Instructions to follow => If an entry holds a picture, leave that picture out; copy everything else exactly.

Data supplied =>
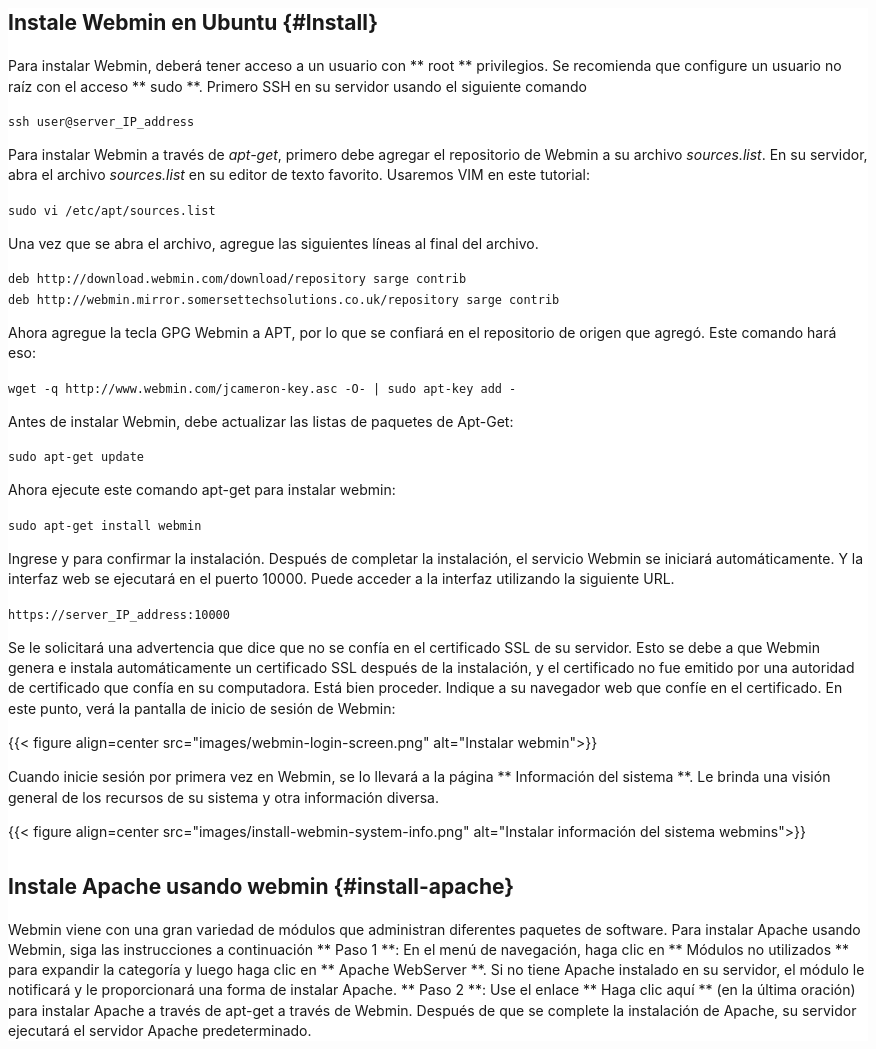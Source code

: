 
## Instale Webmin en Ubuntu {#Install}
Para instalar Webmin, deberá tener acceso a un usuario con ** root ** privilegios. Se recomienda que configure un usuario no raíz con el acceso ** sudo **.
Primero SSH en su servidor usando el siguiente comando
```
ssh user@server_IP_address
```
Para instalar Webmin a través de _apt-get_, primero debe agregar el repositorio de Webmin a su archivo _sources.list_. En su servidor, abra el archivo _sources.list_ en su editor de texto favorito. Usaremos VIM en este tutorial:
```
sudo vi /etc/apt/sources.list
```
Una vez que se abra el archivo, agregue las siguientes líneas al final del archivo.
```
deb http://download.webmin.com/download/repository sarge contrib
deb http://webmin.mirror.somersettechsolutions.co.uk/repository sarge contrib
```
Ahora agregue la tecla GPG Webmin a APT, por lo que se confiará en el repositorio de origen que agregó. Este comando hará eso:
```
wget -q http://www.webmin.com/jcameron-key.asc -O- | sudo apt-key add -
```
Antes de instalar Webmin, debe actualizar las listas de paquetes de Apt-Get:
```
sudo apt-get update
```
Ahora ejecute este comando apt-get para instalar webmin:
```
sudo apt-get install webmin 
```
Ingrese y para confirmar la instalación. Después de completar la instalación, el servicio Webmin se iniciará automáticamente. Y la interfaz web se ejecutará en el puerto 10000. Puede acceder a la interfaz utilizando la siguiente URL.
```
https://server_IP_address:10000
```
Se le solicitará una advertencia que dice que no se confía en el certificado SSL de su servidor. Esto se debe a que Webmin genera e instala automáticamente un certificado SSL después de la instalación, y el certificado no fue emitido por una autoridad de certificado que confía en su computadora. Está bien proceder. Indique a su navegador web que confíe en el certificado.
En este punto, verá la pantalla de inicio de sesión de Webmin:

{{< figure align=center src="images/webmin-login-screen.png" alt="Instalar webmin">}}

Cuando inicie sesión por primera vez en Webmin, se lo llevará a la página ** Información del sistema **. Le brinda una visión general de los recursos de su sistema y otra información diversa.

{{< figure align=center src="images/install-webmin-system-info.png" alt="Instalar información del sistema webmins">}}


## Instale Apache usando webmin {#install-apache}
Webmin viene con una gran variedad de módulos que administran diferentes paquetes de software. Para instalar Apache usando Webmin, siga las instrucciones a continuación
** Paso 1 **: En el menú de navegación, haga clic en ** Módulos no utilizados ** para expandir la categoría y luego haga clic en ** Apache WebServer **.
Si no tiene Apache instalado en su servidor, el módulo le notificará y le proporcionará una forma de instalar Apache.
** Paso 2 **: Use el enlace ** Haga clic aquí ** (en la última oración) para instalar Apache a través de apt-get a través de Webmin.
Después de que se complete la instalación de Apache, su servidor ejecutará el servidor Apache predeterminado.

Exercise output =>
Source code

: 
## Instale Webmin en Ubuntu {#Install}
Para instalar Webmin, deberá tener acceso a un usuario con ** root ** privilegios. Se recomienda que configure un usuario no raíz con el acceso ** sudo **.
Primero SSH en su servidor usando el siguiente comando
```
ssh user@server_IP_address
```
Para instalar Webmin a través de _apt-get_, primero debe agregar el repositorio de Webmin a su archivo _sources.list_. En su servidor, abra el archivo _sources.list_ en su editor de texto favorito. Usaremos VIM en este tutorial:
```
sudo vi /etc/apt/sources.list
```
Una vez que se abra el archivo, agregue las siguientes líneas al final del archivo.
```
deb http://download.webmin.com/download/repository sarge contrib
deb http://webmin.mirror.somersettechsolutions.co.uk/repository sarge contrib
```
Ahora agregue la tecla GPG Webmin a APT, por lo que se confiará en el repositorio de origen que agregó. Este comando hará eso:
```
wget -q http://www.webmin.com/jcameron-key.asc -O- | sudo apt-key add -
```
Antes de instalar Webmin, debe actualizar las listas de paquetes de Apt-Get:
```
sudo apt-get update
```
Ahora ejecute este comando apt-get para instalar webmin:
```
sudo apt-get install webmin 
```
Ingrese y para confirmar la instalación. Después de completar la instalación, el servicio Webmin se iniciará automáticamente. Y la interfaz web se ejecutará en el puerto 10000. Puede acceder a la interfaz utilizando la siguiente URL.
```
https://server_IP_address:10000
```
Se le solicitará una advertencia que dice que no se confía en el certificado SSL de su servidor. Esto se debe a que Webmin genera e instala automáticamente un certificado SSL después de la instalación, y el certificado no fue emitido por una autoridad de certificado que confía en su computadora. Está bien proceder. Indique a su navegador web que confíe en el certificado.
En este punto, verá la pantalla de inicio de sesión de Webmin:

{{< figure align=center src="images/webmin-login-screen.png" alt="Instalar webmin">}}

Cuando inicie sesión por primera vez en Webmin, se lo llevará a la página ** Información del sistema **. Le brinda una visión general de los recursos de su sistema y otra información diversa.

{{< figure align=center src="images/install-webmin-system-info.png" alt="Instalar información del sistema webmins">}}


## Instale Apache usando webmin {#install-apache}
Webmin viene con una gran variedad de módulos que administran diferentes paquetes de software. Para instalar Apache usando Webmin, siga las instrucciones a continuación
** Paso 1 **: En el menú de navegación, haga clic en ** Módulos no utilizados ** para expandir la categoría y luego haga clic en ** Apache WebServer **.
Si no tiene Apache instalado en su servidor, el módulo le notificará y le proporcionará una forma de instalar Apache.
** Paso 2 **: Use el enlace ** Haga clic aquí ** (en la última oración) para instalar Apache a través de apt-get a través de Webmin.
Después de que se complete la instalación de Apache, su servidor ejecutará el servidor Apache predeterminado.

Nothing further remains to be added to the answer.